** To do **
Within this listing, how many lines carry the string "begin"? State the number only.

** Opening Supplied entries block **

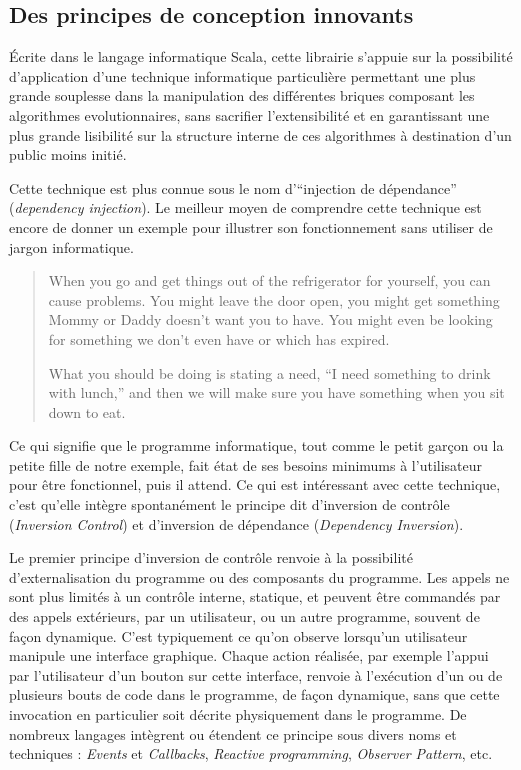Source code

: \subsection{Des principes de conception innovants}

Écrite dans le langage informatique Scala, cette librairie s'appuie sur la possibilité d'application d'une technique informatique particulière permettant une plus grande souplesse dans la manipulation des différentes briques composant les algorithmes evolutionnaires, sans sacrifier l'extensibilité et en garantissant une plus grande lisibilité sur la structure interne de ces algorithmes à destination d'un public moins initié.

Cette technique est plus connue sous le nom d'\enquote{injection de dépendance} (\textit{dependency injection}). Le meilleur moyen de comprendre cette technique est encore de donner un exemple pour illustrer son fonctionnement sans utiliser de jargon informatique.

\foreignblockquote{english}[\cite{Seemann2011}]{When you go and get things out of the refrigerator for yourself, you can cause problems. You might leave the door open, you might get something Mommy or Daddy doesn't want you to have. You might even be looking for something we don't even have or which has expired.

What you should be doing is stating a need, \enquote{I need something to drink with lunch,} and then we will make sure you have something when you sit down to eat.}

Ce qui signifie que le programme informatique, tout comme le petit garçon ou la petite fille de notre exemple, fait état de ses besoins minimums à l'utilisateur pour être fonctionnel, puis il attend. Ce qui est intéressant avec cette technique, c'est qu'elle intègre spontanément le principe dit d'inversion de contrôle (\textit{Inversion Control}) et d'inversion de dépendance (\textit{Dependency Inversion}).

Le premier principe d'inversion de contrôle renvoie à la possibilité d'externalisation du programme ou des composants du programme. Les appels ne sont plus limités à un contrôle interne, statique, et peuvent être commandés par des appels extérieurs, par un utilisateur, ou un autre programme, souvent de façon dynamique. C'est typiquement ce qu'on observe lorsqu'un utilisateur manipule une interface graphique. Chaque action réalisée, par exemple l'appui par l'utilisateur d'un bouton sur cette interface, renvoie à l'exécution d'un ou de plusieurs bouts de code dans le programme, de façon dynamique, sans que cette invocation en particulier soit décrite physiquement dans le programme. De nombreux langages intègrent ou étendent ce principe sous divers noms et techniques : \textit{Events} et \textit{Callbacks}, \textit{Reactive programming}, \textit{Observer Pattern}, etc.

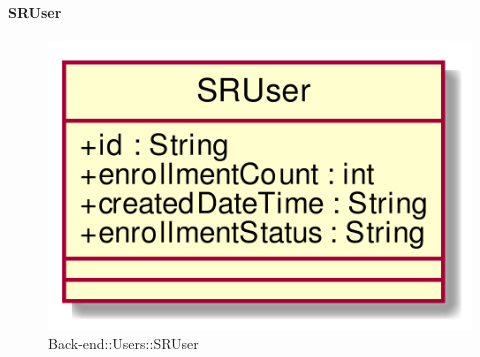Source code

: \hypertarget{SRUser_label}{\paragraph{SRUser}}
\begin{figure}[h]
	\centering
	\includegraphics[width=\textwidth,height=\textheight,keepaspectratio]{images/ClassSRUser.png}
	\caption{Back-end::Users::SRUser}
\end{figure}
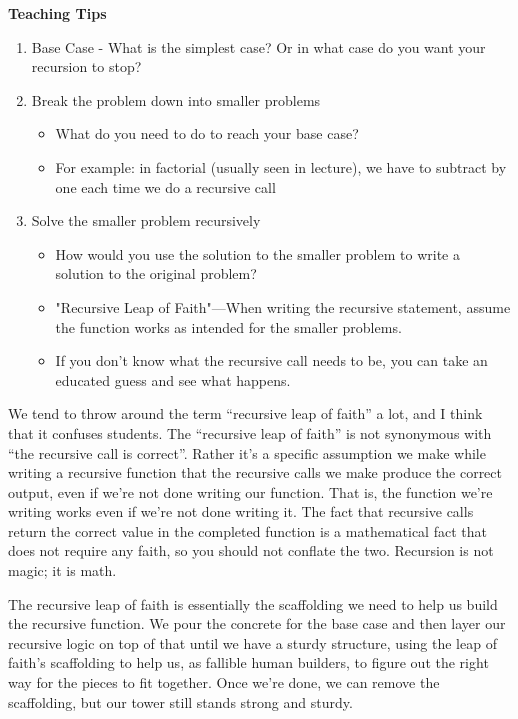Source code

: \begin{meta}
\textbf{Teaching Tips}
\begin{enumerate}
	    \item Base Case - What is the simplest case? Or in what case do you want your recursion to stop?
	    \item Break the problem down into smaller problems
	    \begin{itemize}
			\item What do you need to do to reach your base case?
			\item For example: in factorial (usually seen in lecture), we have to subtract by one each time we do a recursive call
		\end{itemize}
		\item Solve the smaller problem recursively
		\begin{itemize}
			\item How would you use the solution to the smaller problem to write a solution to the original problem?
			\item "Recursive Leap of Faith"---When writing the recursive statement, assume the function works as intended for the smaller problems.
			\item If you don't know what the recursive call needs to be, you can take an educated guess and see what happens. 
		\end{itemize}
\end{enumerate}
We tend to throw around the term ``recursive leap of faith'' a lot, and I think that it confuses students. The ``recursive leap of faith'' is not synonymous with ``the recursive call is correct''. Rather it's a specific assumption we make while writing a recursive function that the recursive calls we make produce the correct output, even if we're not done writing our function. That is, the function we're writing works even if we're not done writing it. The fact that recursive calls return the correct value in the completed function is a mathematical fact that does not require any faith, so you should not conflate the two. Recursion is not magic; it is math.

The recursive leap of faith is essentially the scaffolding we need to help us build the recursive function. We pour the concrete for the base case and then layer our recursive logic on top of that until we have a sturdy structure, using the leap of faith's scaffolding to help us, as fallible human builders, to figure out the right way for the pieces to fit together. Once we're done, we can remove the scaffolding, but our tower still stands strong and sturdy. 
\end{meta}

** Closing Supplied entries block **

** Result of this task **
5